▶ **Your objective**
Below are the entries; transcribe them exactly and drop every picture.
===
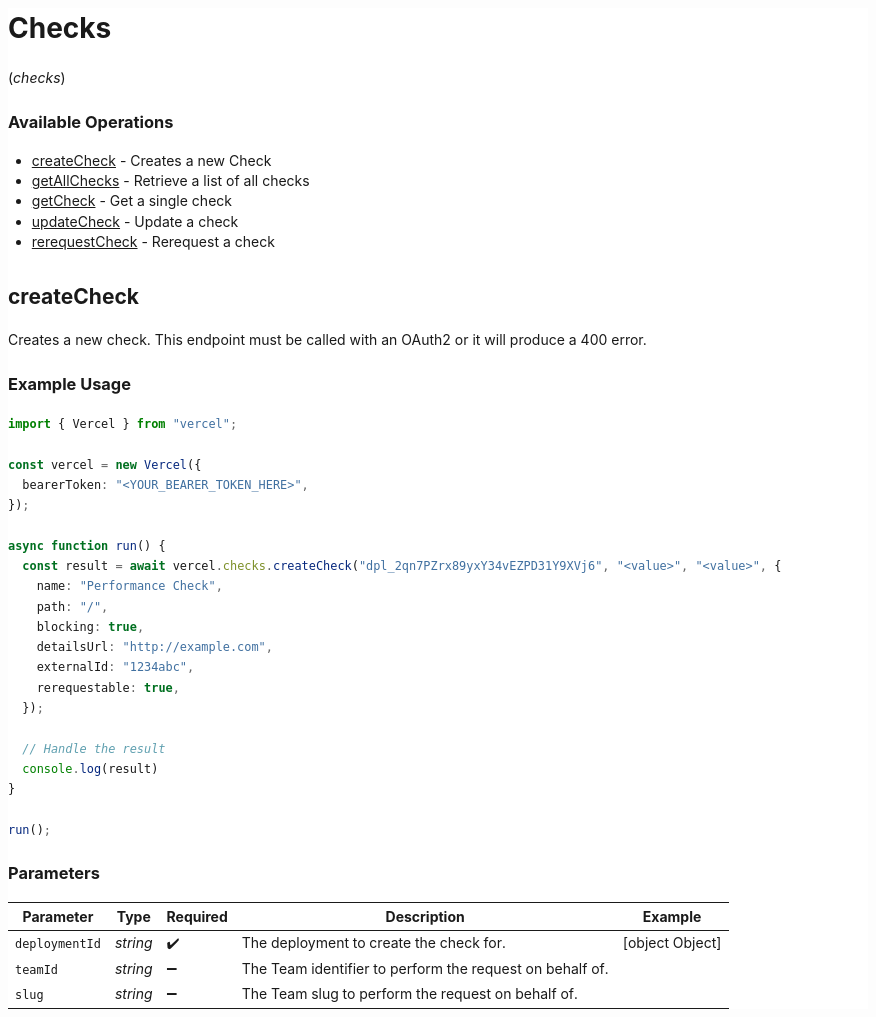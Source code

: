 # Checks
(*checks*)

### Available Operations

* [createCheck](#createcheck) - Creates a new Check
* [getAllChecks](#getallchecks) - Retrieve a list of all checks
* [getCheck](#getcheck) - Get a single check
* [updateCheck](#updatecheck) - Update a check
* [rerequestCheck](#rerequestcheck) - Rerequest a check

## createCheck

Creates a new check. This endpoint must be called with an OAuth2 or it will produce a 400 error.

### Example Usage

```typescript
import { Vercel } from "vercel";

const vercel = new Vercel({
  bearerToken: "<YOUR_BEARER_TOKEN_HERE>",
});

async function run() {
  const result = await vercel.checks.createCheck("dpl_2qn7PZrx89yxY34vEZPD31Y9XVj6", "<value>", "<value>", {
    name: "Performance Check",
    path: "/",
    blocking: true,
    detailsUrl: "http://example.com",
    externalId: "1234abc",
    rerequestable: true,
  });

  // Handle the result
  console.log(result)
}

run();
```

### Parameters

| Parameter                                                                                                                                                                      | Type                                                                                                                                                                           | Required                                                                                                                                                                       | Description                                                                                                                                                                    | Example                                                                                                                                                                        |
| ------------------------------------------------------------------------------------------------------------------------------------------------------------------------------ | ------------------------------------------------------------------------------------------------------------------------------------------------------------------------------ | ------------------------------------------------------------------------------------------------------------------------------------------------------------------------------ | ------------------------------------------------------------------------------------------------------------------------------------------------------------------------------ | ------------------------------------------------------------------------------------------------------------------------------------------------------------------------------ |
| `deploymentId`                                                                                                                                                                 | *string*                                                                                                                                                                       | :heavy_check_mark:                                                                                                                                                             | The deployment to create the check for.                                                                                                                                        | [object Object]                                                                                                                                                                |
| `teamId`                                                                                                                                                                       | *string*                                                                                                                                                                       | :heavy_minus_sign:                                                                                                                                                             | The Team identifier to perform the request on behalf of.                                                                                                                       |                                                                                                                                                                                |
| `slug`                                                                                                                                                                         | *string*                                                                                                                                                                       | :heavy_minus_sign:                                                                                                                                                             | The Team slug to perform the request on behalf of.                                                                                                                             |                                                                                                                                                                                |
===
▶ **Your response**
Source code

: # Checks
(*checks*)

### Available Operations

* [createCheck](#createcheck) - Creates a new Check
* [getAllChecks](#getallchecks) - Retrieve a list of all checks
* [getCheck](#getcheck) - Get a single check
* [updateCheck](#updatecheck) - Update a check
* [rerequestCheck](#rerequestcheck) - Rerequest a check

## createCheck

Creates a new check. This endpoint must be called with an OAuth2 or it will produce a 400 error.

### Example Usage

```typescript
import { Vercel } from "vercel";

const vercel = new Vercel({
  bearerToken: "<YOUR_BEARER_TOKEN_HERE>",
});

async function run() {
  const result = await vercel.checks.createCheck("dpl_2qn7PZrx89yxY34vEZPD31Y9XVj6", "<value>", "<value>", {
    name: "Performance Check",
    path: "/",
    blocking: true,
    detailsUrl: "http://example.com",
    externalId: "1234abc",
    rerequestable: true,
  });

  // Handle the result
  console.log(result)
}

run();
```

### Parameters

| Parameter                                                                                                                                                                      | Type                                                                                                                                                                           | Required                                                                                                                                                                       | Description                                                                                                                                                                    | Example                                                                                                                                                                        |
| ------------------------------------------------------------------------------------------------------------------------------------------------------------------------------ | ------------------------------------------------------------------------------------------------------------------------------------------------------------------------------ | ------------------------------------------------------------------------------------------------------------------------------------------------------------------------------ | ------------------------------------------------------------------------------------------------------------------------------------------------------------------------------ | ------------------------------------------------------------------------------------------------------------------------------------------------------------------------------ |
| `deploymentId`                                                                                                                                                                 | *string*                                                                                                                                                                       | :heavy_check_mark:                                                                                                                                                             | The deployment to create the check for.                                                                                                                                        | [object Object]                                                                                                                                                                |
| `teamId`                                                                                                                                                                       | *string*                                                                                                                                                                       | :heavy_minus_sign:                                                                                                                                                             | The Team identifier to perform the request on behalf of.                                                                                                                       |                                                                                                                                                                                |
| `slug`                                                                                                                                                                         | *string*                                                                                                                                                                       | :heavy_minus_sign:                                                                                                                                                             | The Team slug to perform the request on behalf of.                                                                                                                             |                                                                                                                                                                                |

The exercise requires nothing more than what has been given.